As a startup founder you’ll get a lot of advice and feedback. Everyone has opinions. Everyone wants you to avoid pitfall X,Y, and Z. Your board, your employees, your fellow founders, and your customers will all have something to say. The advice is often conflicting and deafening.
More advice doesn’t equal more clarity and at its worst (e.g. board advice) it forces violent swings in strategy and tactics. What’s needed is unbiased accountability. Is it working? Where’s the data? How are your experiments going? Are you staying true to your values? Instead, you get shotgun blasts of well-meaning but invariably biased advice.

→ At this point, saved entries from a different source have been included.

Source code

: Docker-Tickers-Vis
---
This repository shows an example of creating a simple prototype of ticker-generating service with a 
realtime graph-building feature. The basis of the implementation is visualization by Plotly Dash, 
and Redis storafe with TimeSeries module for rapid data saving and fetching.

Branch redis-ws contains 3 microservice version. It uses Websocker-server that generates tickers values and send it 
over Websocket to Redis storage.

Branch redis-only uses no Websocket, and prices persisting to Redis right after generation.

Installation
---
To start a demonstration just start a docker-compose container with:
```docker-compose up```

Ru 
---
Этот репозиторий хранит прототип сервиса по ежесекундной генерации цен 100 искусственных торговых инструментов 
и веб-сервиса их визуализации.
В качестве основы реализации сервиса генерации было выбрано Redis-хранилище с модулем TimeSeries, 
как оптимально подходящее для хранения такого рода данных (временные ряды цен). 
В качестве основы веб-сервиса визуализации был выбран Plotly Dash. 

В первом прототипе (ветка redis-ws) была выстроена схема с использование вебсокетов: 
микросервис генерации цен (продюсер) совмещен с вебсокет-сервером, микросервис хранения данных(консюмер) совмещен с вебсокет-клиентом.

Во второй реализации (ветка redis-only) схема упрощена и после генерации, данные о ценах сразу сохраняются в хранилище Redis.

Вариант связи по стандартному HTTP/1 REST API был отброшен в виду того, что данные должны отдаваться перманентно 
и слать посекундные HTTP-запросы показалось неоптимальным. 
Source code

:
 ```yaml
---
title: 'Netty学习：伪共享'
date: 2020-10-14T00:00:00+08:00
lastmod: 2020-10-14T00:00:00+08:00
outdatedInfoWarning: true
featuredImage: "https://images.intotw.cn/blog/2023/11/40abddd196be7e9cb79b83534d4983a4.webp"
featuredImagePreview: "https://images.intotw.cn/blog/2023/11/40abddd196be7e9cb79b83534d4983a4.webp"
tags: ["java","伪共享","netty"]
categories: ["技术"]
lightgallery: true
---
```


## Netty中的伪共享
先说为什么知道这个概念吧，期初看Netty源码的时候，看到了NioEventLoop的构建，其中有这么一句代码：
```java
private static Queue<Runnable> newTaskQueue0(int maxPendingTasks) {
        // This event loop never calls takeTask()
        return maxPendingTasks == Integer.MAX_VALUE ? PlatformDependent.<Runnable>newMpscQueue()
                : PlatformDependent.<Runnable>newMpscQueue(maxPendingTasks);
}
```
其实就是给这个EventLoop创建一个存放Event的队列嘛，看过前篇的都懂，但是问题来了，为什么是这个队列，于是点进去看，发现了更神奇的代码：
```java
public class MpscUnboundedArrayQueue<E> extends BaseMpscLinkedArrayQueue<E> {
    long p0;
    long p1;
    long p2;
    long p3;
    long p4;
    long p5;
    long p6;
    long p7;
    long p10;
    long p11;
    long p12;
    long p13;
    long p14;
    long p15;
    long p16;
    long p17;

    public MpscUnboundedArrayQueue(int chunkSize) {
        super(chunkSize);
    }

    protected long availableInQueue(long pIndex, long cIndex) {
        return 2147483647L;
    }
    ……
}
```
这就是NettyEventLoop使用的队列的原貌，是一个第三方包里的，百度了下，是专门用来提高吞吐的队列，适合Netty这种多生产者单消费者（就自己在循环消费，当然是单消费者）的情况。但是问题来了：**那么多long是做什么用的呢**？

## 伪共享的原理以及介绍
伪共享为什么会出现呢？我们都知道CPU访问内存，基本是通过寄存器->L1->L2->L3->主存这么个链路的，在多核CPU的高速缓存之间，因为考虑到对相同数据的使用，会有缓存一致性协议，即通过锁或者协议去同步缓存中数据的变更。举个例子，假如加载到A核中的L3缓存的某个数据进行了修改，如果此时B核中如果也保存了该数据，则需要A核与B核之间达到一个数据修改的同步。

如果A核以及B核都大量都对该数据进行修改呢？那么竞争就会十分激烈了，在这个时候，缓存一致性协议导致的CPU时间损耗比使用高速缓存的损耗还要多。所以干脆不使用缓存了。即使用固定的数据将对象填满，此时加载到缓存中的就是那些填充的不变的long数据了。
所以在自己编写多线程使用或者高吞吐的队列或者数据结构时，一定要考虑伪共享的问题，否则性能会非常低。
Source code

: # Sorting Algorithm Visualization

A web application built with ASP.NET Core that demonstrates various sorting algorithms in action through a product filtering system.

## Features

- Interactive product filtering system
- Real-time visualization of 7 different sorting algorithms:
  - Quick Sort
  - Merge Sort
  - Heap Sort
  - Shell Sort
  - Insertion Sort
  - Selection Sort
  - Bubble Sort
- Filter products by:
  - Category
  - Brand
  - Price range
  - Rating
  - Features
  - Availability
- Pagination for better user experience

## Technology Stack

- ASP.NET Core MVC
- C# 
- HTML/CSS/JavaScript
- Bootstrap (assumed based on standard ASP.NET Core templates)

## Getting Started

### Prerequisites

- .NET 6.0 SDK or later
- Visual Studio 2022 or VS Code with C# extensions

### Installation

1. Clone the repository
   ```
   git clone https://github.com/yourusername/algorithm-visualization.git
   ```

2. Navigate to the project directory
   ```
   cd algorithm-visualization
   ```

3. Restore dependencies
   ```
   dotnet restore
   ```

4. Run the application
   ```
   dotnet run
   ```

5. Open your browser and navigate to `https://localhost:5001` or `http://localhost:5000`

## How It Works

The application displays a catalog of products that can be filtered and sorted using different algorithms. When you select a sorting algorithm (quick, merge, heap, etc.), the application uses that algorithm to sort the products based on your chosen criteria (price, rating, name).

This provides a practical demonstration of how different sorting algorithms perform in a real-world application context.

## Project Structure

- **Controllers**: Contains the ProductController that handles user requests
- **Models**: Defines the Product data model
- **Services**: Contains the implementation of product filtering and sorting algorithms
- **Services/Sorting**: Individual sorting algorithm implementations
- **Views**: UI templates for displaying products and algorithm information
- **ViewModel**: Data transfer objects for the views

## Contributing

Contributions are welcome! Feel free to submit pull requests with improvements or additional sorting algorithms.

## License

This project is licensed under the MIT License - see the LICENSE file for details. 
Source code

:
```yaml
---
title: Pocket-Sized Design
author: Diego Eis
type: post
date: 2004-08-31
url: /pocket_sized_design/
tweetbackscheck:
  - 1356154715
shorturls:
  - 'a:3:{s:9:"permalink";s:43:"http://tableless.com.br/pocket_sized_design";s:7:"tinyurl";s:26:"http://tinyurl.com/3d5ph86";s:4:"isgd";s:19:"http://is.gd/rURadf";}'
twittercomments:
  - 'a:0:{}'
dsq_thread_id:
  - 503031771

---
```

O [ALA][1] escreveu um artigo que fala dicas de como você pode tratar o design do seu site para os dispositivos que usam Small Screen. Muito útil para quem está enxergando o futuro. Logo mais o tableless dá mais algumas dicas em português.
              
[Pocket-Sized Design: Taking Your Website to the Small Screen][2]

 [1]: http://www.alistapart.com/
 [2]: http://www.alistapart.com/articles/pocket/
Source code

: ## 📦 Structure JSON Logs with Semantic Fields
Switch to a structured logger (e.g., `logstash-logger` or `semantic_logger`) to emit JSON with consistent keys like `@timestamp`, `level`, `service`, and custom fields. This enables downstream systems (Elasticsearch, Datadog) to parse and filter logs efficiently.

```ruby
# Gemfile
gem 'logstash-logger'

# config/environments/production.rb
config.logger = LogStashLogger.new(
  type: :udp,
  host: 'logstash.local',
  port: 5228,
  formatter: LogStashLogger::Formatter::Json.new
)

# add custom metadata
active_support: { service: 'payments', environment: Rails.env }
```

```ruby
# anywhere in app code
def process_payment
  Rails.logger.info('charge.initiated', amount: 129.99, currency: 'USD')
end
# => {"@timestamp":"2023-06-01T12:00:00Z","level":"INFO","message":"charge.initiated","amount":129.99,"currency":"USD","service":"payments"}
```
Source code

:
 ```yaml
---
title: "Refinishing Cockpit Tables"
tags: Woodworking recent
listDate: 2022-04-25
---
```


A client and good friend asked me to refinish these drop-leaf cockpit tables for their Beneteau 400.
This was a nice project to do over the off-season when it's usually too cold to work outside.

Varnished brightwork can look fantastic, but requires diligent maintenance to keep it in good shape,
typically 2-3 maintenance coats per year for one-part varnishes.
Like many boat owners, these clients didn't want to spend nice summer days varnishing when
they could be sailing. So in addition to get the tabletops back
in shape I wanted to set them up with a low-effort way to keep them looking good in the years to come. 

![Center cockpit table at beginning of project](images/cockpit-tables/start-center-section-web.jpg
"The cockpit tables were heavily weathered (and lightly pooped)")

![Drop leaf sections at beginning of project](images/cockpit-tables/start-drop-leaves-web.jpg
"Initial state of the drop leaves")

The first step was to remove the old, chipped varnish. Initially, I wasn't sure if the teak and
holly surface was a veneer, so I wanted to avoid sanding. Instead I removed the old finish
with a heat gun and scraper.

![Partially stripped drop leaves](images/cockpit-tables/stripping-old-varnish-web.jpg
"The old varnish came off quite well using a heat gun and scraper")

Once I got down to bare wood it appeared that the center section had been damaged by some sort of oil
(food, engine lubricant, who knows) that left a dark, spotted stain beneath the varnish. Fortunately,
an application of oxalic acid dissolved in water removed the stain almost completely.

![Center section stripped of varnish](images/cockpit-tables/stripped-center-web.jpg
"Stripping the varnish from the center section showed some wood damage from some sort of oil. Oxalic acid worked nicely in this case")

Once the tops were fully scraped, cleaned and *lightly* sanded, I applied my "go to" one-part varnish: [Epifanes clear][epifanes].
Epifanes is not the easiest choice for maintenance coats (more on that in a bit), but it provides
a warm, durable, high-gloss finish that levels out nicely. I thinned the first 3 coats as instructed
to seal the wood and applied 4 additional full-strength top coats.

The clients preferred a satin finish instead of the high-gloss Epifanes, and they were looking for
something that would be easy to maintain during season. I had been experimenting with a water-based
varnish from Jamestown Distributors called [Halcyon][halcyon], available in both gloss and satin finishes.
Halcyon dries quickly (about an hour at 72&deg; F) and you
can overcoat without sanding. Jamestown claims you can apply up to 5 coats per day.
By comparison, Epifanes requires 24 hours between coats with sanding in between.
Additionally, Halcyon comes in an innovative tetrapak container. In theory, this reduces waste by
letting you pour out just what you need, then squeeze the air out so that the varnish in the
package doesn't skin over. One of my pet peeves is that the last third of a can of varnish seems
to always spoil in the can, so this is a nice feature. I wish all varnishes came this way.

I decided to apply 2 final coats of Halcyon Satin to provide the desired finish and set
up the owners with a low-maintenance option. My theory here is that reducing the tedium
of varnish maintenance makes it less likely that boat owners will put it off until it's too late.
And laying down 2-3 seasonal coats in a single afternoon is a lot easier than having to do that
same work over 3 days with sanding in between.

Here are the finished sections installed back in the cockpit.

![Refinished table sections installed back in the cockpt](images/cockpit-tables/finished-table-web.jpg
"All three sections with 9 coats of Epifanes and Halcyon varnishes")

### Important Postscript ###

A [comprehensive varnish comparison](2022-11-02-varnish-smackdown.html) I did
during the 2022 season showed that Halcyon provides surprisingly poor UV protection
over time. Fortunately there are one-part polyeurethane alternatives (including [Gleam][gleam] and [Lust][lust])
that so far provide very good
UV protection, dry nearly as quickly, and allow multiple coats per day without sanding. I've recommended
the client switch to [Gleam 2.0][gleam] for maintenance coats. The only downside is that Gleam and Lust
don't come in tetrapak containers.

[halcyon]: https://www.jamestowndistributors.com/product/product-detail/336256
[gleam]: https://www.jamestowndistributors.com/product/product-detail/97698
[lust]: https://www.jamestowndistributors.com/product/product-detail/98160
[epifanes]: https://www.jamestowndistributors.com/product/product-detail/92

The problem is compounded because founders exist in a cognitive bias petri dish. It’s the achilles heel of the lean startup approach. A disciplined, experimental approach sounds good in theory. But that all falls apart when someone dangles money in your face, an investor mentions an off-handed challenge, the big partner calls, or someone fluffs your ego.
So the advice is biased and you are biased … the well-meaning leading the blind.
The irony is that most founders, at some point, were the one’s giving the good advice and feedback. The rolls were reversed. And someone wasn’t listening. That frustration, and the conviction to “not make these silly mistakes”, is at the root of many startup inception stories. But like parents promising to never repeat the sins of their parents, it’s much harder to pull off in practice.
What you need, is someone with no skin in the game to hold you accountable. Not an employee, not another founder, not someone on your board, and not a friend in the business. Find that person. Write things down. Meet regularly. Describe your strategy, pivot/proceed points, and milestones. Be disciplined and focused. And get dispassionate advice linked to YOUR goals.